Une balle de fusil a changé nos pièces d’or
La plupart des gens n’ont aucune idée qu’une seule balle a changé le design des pièces d’or américaines.
Le 6 septembre 1901, près d’un an après avoir été réélu pour un deuxième mandat, le président William McKinley visitait l’Exposition panaméricaine à Buffalo, New York. Tout comme son vice-président, Teddy Roosevelt, McKinley se considérait comme un « homme du peuple ». Il ne voulait pas que ses gardes du corps interfèrent lors de ses rencontres avec les électeurs américains, alors il visita l’Exposition avec des assistants plutôt que des gardes du corps.
McKinley se trouvait à l’intérieur de l’une des attractions les plus populaires de l’Exposition, le Temple de la Musique. Pendant qu’il serrait la main des visiteurs, il fut approché par Leon Czolgosz, un verrier alors au chômage, qui croyait à la philosophie de l’anarchie et pensait que McKinley était un symbole d’oppression. Czolgosz avait un revolver de calibre 32 caché dans son mouchoir. Alors qu’il approchait de McKinley, Czolgosz tira deux coups rapides. Une balle effleura McKinley tandis que l’autre se logea dans son abdomen. En dépit des efforts héroïques pour le sauver, il décéda huit jours plus tard et le vice-président Teddy Roosevelt devint le 26e président des États-Unis.
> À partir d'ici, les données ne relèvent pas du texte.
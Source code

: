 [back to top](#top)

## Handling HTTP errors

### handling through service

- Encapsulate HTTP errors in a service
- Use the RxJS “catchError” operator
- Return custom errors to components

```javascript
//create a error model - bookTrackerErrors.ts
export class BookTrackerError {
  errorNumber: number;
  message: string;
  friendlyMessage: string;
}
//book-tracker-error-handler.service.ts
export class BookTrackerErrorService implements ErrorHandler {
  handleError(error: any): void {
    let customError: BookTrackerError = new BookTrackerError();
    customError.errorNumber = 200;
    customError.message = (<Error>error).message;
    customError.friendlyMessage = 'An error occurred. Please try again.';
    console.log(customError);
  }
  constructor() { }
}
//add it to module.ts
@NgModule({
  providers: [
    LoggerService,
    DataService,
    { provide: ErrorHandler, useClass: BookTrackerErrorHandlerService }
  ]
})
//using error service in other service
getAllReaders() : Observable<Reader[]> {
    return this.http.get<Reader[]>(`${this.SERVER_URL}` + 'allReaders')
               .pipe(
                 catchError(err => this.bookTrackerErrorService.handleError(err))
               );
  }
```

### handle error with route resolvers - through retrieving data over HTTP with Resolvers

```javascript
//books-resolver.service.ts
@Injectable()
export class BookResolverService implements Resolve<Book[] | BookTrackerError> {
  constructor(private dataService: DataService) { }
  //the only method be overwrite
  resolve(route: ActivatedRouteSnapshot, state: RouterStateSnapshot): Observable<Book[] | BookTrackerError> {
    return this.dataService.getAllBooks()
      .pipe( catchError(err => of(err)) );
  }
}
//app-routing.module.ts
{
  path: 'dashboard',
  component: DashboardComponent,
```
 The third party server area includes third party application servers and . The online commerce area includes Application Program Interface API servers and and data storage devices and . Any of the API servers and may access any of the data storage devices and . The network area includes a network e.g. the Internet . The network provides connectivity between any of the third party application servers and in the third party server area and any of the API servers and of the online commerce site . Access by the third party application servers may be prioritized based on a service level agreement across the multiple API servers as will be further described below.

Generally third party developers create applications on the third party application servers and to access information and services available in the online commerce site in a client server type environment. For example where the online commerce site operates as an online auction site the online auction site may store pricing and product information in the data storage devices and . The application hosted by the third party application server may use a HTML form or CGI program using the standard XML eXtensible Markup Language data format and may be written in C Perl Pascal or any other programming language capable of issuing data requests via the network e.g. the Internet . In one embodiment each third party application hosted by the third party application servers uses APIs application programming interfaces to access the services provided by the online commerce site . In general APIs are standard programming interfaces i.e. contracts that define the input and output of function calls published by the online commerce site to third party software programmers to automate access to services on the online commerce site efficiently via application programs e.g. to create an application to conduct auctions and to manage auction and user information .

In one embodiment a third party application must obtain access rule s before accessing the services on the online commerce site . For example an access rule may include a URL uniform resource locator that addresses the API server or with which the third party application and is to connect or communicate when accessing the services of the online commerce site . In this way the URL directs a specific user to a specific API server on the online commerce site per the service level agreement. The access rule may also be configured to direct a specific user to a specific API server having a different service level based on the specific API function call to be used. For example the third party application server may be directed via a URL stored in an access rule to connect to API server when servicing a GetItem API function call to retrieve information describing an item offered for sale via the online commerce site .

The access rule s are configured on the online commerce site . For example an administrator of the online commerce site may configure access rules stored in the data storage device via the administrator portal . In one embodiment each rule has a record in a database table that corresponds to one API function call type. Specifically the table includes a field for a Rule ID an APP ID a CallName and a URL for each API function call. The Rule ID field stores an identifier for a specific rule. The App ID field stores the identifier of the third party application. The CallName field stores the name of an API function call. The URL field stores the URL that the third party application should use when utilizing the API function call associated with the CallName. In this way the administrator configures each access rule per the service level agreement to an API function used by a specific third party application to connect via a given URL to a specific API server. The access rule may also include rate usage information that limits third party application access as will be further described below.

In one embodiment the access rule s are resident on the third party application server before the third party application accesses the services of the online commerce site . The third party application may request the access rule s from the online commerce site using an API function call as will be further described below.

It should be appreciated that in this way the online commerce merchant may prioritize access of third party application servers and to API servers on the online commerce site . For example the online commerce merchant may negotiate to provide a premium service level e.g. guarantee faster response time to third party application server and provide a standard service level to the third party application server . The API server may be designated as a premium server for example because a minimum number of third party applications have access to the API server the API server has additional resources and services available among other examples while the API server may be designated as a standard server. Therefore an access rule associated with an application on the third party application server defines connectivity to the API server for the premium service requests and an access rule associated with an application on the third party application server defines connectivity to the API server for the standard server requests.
Roosevelt, contrairement à McKinley, cherchait à laisser son empreinte sur l’Amérique et avait une longue liste de priorités. L’une de ces priorités était de changer la monnaie en or de l’Amérique. Roosevelt pensait que les impressionnantes pièces d’or en haut-relief de la Grèce antique et de Rome étaient le summum de la beauté et du style numismatiques. Il estima que la série contemporaine des pièces d’or Liberty Head était terne, ennuyeuse et sans imagination. Bien que ces pièces servaient pour le commerce de tous les jours, Roosevelt pensait qu’elles devaient représenter l’Amérique et montrer la beauté et la majesté de la nation.
Dans une célèbre lettre adressée au Secrétaire du Trésor des États-Unis, L.M. Shaw, datée du 27 décembre 1904, Roosevelt déclarait : « Je pense que l’état de notre monnaie est artistiquement d’une laideur atroce. Serait-il possible, sans demander la permission du Congrès, d'employer un homme comme [Auguste] Saint-Gaudens pour nous donner une monnaie qui aurait quelque beauté ? »
Roosevelt savait que changer le design des pièces en circulation exigerait l’approbation du Congrès sur certaines questions et qu’il y aurait un tollé de la part des commerçants et du public sur d’autres. Mais il était déterminé à élever le statut de la monnaie américaine.
Shaw détermina qu’il y avait cinq pièces dont les designs pouvaient être modifiés sans l’approbation du Congrès. Il s’agissait de la pièce d’un cent et de quatre pièces d’or : 2,50 $ Quarter Eagle, 5 $ Half Eagle, 10 $ Eagle et 20 $ Double Eagle.
Auguste Saint-Gaudens fut le premier sculpteur de son temps et un ami personnel de Teddy Roosevelt. Il était d’accord avec le souhait de Roosevelt de concevoir et de frapper des pièces en haut-relief. Les pièces en haut-relief étaient considérées comme indésirables pour le commerce car elles ne s'empilaient pas correctement. Mais parce que c’était le rêve de Roosevelt, Saint-Gaudens s’y conforma et le 20 $ Double Eagle Saint-Gaudens fut créé.
Le 20 $ Double Eagle Saint-Gaudens est largement considéré comme la « plus belle pièce américaine jamais conçue ». La version haut-relief qui fut initialement produite capture la majesté et la beauté du design de Saint-Gaudens et rivalise avec les plus belles pièces du monde antique. Bien que le relief fut diminué pour les rendre acceptables dans le commerce, la conception est demeurée essentiellement inchangée.
Le 5 avril 1933, le président Franklin D. Roosevelt (cinquième cousin de Theodore) signa L’Executive Order 6102, interdisant aux américains de posséder leurs propres lingots d’or, y compris les pièces d’or. Des millions de pièces d’or furent renvoyées au gouvernement des États-Unis et fondues, mais beaucoup de gens refusèrent secrètement et un certain nombre de Double Eagles Saint-Gaudens en or peuvent encore être trouvées aujourd’hui en quantités limitées.
Sans la balle d’un assassin, cette pièce artistiquement jolie n’aurait peut-être jamais été demandée, imaginée ou créée.